Maggie Grout was born in a rural village in Dawu County, Hubei, in China. When she was just a few days old, an orphanage worker found her abandoned in a basket. Grout was adopted when she was around 18 months old, and brought to the U.S.

It was this “transformative experience” that ultimately inspired her to come up with the idea for Thinking Huts in 2015, when she was a teenager. The organization is a nonprofit dedicated to building schools in communities that need them.

Now 25, Grout says her start in life prompted her to think about “how lucky we really are to have even basic essentials that a lot of people just don’t,” especially access to education.

When Grout was in high school in Colorado, she became interested in technology, including 3D printing. “I just had the idea that maybe we could have this technology applied to more of a humanitarian perspective in constructing schools,” she says. “That’s what set off that journey.”

Thinking Huts aims to “bridge this divide between poverty and opportunity” through education, Grout says. The nonprofit uses an architectural-scale 3D printer to produce the construction material needed to build schools. Grout opted for 3D printing because it can speed up the construction process and because its precision reduces the generation of waste. The nonprofit opened its first school in 2022 in Madagascar, and three more are expected to be completed by 2025 in the same country, according to Grout.

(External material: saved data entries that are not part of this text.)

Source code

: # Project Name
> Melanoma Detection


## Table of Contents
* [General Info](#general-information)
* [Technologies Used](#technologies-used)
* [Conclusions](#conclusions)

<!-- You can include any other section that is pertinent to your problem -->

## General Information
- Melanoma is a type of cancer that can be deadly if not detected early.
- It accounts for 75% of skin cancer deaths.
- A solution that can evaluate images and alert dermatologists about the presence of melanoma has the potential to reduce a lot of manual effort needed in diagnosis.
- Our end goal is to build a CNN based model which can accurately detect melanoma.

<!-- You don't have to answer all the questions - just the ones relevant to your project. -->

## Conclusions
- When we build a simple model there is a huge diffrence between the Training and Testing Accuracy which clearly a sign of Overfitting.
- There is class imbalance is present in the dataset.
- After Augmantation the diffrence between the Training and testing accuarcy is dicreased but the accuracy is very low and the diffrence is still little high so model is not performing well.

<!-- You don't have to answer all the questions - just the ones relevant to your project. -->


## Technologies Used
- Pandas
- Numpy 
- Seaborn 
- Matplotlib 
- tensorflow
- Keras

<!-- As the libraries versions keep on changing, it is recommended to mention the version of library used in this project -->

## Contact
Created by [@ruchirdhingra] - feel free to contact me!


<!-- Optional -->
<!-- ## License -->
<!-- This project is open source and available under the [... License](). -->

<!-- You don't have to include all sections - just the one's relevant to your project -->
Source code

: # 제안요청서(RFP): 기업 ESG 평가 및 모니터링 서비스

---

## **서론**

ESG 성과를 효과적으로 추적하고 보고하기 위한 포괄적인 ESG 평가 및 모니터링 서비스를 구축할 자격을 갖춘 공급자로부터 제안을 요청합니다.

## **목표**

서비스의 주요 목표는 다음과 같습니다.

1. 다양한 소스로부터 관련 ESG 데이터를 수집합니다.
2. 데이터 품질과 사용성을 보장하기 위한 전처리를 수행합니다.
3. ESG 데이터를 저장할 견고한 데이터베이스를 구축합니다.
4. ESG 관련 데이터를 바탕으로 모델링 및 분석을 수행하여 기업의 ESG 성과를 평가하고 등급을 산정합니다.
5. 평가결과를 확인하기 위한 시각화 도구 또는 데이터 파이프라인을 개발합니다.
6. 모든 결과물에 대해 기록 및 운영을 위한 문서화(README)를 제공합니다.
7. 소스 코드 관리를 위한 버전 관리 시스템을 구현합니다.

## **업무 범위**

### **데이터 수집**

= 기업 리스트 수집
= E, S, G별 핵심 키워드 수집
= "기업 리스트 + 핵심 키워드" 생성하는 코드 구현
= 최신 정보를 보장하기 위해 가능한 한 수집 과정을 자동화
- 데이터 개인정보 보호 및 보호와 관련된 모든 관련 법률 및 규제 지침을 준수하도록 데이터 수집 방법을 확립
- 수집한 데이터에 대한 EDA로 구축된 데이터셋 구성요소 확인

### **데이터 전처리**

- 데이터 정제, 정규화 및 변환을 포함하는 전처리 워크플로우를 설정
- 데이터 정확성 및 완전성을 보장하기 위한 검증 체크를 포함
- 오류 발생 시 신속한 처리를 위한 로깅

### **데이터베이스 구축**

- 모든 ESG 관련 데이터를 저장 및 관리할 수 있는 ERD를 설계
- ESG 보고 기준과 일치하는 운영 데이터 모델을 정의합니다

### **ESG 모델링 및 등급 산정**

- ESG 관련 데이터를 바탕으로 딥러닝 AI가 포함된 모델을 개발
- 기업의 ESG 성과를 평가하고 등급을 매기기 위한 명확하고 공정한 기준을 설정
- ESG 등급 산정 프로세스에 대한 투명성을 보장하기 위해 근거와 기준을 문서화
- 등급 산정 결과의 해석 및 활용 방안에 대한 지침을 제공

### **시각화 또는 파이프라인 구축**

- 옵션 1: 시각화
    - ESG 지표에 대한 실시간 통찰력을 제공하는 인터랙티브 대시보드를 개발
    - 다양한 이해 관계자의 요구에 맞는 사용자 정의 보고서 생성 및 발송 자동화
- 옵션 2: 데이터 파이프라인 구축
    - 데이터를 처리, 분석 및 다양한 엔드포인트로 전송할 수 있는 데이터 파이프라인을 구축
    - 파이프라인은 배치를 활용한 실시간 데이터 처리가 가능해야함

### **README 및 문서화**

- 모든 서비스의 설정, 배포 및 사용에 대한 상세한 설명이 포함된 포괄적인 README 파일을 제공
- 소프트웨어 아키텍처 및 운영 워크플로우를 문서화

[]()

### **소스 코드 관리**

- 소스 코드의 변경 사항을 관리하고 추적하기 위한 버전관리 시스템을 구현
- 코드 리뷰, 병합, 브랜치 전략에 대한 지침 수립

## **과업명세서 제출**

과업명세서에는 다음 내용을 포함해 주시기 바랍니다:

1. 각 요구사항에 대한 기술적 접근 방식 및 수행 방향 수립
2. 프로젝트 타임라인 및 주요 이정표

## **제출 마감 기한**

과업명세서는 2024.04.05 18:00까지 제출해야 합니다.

Thinking Huts works with local partners to ensure that the schools will be staffed and maintained.

Maggie Grout (Rose Marie Cromwell for TIME)
Maggie Grout
Rose Marie Cromwell for TIME

Grout remains focused on the ever growing need for schools. Africa alone will need 9 million classrooms by 2050. “I think 3D printing can fill that gap,” she says, “if other people are able to also replicate it.”